Independent legal advice can help you to sell your business


You will want to weigh up which option is better - to sell the limited company or to sell assets of the business to a buyer.

Understanding the different sale options and getting your business ready to sell can be both confusing and time consuming. 

An expert can provide assistance on preparation, sale and transfer as well as evaluating the taxes you need to pay when selling your business. There may be significant tax advantages for a particular course of action.

Related Sales & Aquisitions Content

Deferred Consideration - Paying for a business in instalments
Exit Management Plan - How to maximise the sale potential of your business.


Credit check of your buyers


Don't forget to credit check your buyers. You don't just start the process of selling your company to anyone who claims that they can afford it. 

You need to validate the source of funds of the buyer and how long it takes to complete due diligence of your limited company. 

Although the value of your company matters, you also need to pay attention to the character of the buyer and the legal documents that have to be prepared to close the deal and complete the transaction. 

You also have to decide on how the payment will be made.

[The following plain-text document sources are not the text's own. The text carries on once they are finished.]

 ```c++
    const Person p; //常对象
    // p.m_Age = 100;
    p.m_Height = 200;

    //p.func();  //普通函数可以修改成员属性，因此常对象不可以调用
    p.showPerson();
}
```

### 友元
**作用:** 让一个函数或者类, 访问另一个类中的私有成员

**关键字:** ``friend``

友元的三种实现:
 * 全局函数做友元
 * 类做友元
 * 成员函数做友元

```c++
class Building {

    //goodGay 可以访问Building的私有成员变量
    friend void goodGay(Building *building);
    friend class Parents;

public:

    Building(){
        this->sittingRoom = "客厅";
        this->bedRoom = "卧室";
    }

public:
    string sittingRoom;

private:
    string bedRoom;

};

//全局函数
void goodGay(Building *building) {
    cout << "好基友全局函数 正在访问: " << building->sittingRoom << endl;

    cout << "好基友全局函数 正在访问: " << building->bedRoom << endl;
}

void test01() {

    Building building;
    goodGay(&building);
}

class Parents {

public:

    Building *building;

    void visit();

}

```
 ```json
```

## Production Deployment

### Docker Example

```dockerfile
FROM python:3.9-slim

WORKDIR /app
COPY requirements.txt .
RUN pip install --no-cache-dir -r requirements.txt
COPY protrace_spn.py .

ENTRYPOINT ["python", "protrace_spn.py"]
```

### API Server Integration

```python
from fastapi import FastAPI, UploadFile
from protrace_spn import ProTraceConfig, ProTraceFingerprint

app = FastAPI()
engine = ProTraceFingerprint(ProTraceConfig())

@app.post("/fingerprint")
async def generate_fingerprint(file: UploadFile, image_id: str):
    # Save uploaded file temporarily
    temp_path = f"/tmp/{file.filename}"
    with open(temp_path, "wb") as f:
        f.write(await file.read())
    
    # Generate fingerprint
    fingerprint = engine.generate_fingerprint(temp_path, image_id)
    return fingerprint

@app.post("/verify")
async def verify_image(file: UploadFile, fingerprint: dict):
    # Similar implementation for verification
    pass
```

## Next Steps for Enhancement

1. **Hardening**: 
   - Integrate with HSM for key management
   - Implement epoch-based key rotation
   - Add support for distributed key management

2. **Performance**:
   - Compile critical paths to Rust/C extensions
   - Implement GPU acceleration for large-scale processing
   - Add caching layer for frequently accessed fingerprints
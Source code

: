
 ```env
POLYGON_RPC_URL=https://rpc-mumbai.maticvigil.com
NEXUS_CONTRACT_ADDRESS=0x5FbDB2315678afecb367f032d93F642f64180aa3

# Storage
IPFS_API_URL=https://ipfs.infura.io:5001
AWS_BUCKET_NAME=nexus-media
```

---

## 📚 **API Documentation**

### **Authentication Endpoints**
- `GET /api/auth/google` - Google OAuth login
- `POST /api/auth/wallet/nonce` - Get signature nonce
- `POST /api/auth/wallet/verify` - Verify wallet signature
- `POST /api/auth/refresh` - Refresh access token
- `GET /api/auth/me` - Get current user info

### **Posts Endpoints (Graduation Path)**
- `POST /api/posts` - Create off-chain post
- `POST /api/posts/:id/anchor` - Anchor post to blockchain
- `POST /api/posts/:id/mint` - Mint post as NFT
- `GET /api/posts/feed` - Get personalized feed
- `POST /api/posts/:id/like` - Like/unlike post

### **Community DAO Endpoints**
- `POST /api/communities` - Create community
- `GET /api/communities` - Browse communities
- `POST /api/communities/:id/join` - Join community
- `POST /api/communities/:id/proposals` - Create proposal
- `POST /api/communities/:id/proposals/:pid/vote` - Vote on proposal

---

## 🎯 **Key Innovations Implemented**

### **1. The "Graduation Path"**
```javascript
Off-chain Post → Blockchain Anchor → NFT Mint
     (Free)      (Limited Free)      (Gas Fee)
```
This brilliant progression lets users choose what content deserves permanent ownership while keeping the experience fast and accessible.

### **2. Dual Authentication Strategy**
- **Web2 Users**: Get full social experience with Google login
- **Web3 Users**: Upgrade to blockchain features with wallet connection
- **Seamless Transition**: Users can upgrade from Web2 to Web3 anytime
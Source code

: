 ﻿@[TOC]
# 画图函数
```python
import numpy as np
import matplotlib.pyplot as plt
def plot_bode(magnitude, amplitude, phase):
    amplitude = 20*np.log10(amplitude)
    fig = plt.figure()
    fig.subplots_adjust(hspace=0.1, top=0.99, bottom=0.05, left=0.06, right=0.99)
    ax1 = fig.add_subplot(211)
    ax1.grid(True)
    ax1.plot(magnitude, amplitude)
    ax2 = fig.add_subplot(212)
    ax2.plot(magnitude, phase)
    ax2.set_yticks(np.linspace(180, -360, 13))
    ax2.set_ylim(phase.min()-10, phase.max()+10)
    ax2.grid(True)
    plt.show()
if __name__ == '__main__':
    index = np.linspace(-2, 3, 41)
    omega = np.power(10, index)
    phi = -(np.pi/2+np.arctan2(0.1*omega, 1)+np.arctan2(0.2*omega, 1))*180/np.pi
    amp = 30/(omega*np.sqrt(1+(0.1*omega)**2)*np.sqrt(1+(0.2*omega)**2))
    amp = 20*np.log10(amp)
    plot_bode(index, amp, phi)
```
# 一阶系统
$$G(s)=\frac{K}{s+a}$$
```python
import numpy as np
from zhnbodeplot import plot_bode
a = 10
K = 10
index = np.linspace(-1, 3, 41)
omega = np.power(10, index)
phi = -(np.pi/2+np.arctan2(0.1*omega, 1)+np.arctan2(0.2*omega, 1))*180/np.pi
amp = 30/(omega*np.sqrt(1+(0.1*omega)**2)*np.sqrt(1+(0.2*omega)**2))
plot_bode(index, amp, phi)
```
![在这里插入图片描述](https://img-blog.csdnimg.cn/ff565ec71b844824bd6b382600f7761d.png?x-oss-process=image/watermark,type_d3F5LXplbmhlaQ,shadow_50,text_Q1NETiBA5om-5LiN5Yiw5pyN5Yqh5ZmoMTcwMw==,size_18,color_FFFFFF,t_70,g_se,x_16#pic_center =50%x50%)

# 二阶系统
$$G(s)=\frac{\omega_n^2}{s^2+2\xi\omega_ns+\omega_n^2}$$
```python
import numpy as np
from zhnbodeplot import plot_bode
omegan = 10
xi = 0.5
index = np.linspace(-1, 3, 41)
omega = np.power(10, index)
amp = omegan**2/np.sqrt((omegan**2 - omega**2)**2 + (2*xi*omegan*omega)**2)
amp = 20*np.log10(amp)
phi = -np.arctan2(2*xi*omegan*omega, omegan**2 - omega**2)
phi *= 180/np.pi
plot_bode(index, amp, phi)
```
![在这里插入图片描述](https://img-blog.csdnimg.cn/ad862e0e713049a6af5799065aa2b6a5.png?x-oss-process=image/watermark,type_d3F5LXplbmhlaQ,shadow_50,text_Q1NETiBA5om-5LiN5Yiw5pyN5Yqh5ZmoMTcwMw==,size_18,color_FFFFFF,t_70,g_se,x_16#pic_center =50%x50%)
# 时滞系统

Will you require a down-payment while the process of transfer is on-going? Or will the money be received in stages at and after completion? You can decide on that matter and have an agreement with the buyer.

Protecting the business

A non disclosure agreement can help protect you and the business you are selling. 

An NDA can be a valuable deterrent against future use of confidential information in instances where the sale of a UK business breaks down.

In a commercial sense, the fact that you are selling your company may be sensitive data, and using a non-disclosure agreement offers several major advantages, even when you believe the other party will keep confidentiality:

  • If your buyer is already in the same industry, they may use the information in your sales negotiations to improve their own business if they decide not to go any further.
  • If discussions break down at a later date and you wish to terminate the agreement, you may do so knowing that if the other party makes use of the supplied information, you have a legal claim against them.
  • If they used your confidential information for commercial gain, or in any fashion other than as specified in your NDA, you may be able to pursue legal action against them.

How long does it take to sell a business in the UK?


Luck, timing, keenness of the buyer (and more recently, global pandemics!) can all impact how long it takes to sell a business. 

The answer would depend on how well you prepare your business for sale and how patient you are when looking for buyers. 

On top of that, your business's revenue, assets, location, and cash flow play big roles in the process. 

Can I sell a part of my limited company?


Selling a portion of your limited company means you don't have to run it alone. Your responsibilities will be shared by the new buyer. 

However, you should settle how the company is going to be managed with the new shareholder. You need to come to an agreement, and perhaps to enter into a formal shareholders’ agreement, to avoid complications in the future.